**ACTIVITY:**
In the records, each line holding "static" must be reported.

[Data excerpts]
BEGIN

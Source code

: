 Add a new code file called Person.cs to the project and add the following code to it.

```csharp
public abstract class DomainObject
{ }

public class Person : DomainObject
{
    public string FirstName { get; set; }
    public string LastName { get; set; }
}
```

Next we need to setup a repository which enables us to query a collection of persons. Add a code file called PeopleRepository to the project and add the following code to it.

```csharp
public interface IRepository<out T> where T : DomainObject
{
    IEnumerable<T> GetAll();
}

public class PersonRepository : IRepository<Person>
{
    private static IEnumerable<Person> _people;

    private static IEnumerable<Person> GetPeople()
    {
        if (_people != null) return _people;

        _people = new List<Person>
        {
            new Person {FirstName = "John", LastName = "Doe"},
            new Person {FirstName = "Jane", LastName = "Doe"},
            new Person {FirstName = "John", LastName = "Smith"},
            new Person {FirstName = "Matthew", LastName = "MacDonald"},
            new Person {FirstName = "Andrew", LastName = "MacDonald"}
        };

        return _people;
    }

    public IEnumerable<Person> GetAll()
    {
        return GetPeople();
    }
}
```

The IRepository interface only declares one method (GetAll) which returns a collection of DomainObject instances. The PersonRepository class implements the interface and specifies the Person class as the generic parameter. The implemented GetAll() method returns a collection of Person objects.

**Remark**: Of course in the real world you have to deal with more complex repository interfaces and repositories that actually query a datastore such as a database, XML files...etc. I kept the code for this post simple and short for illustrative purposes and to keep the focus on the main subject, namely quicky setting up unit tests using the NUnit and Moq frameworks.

END

**TASK ANSWER:**
    private static IEnumerable<Person> _people;
    private static IEnumerable<Person> GetPeople()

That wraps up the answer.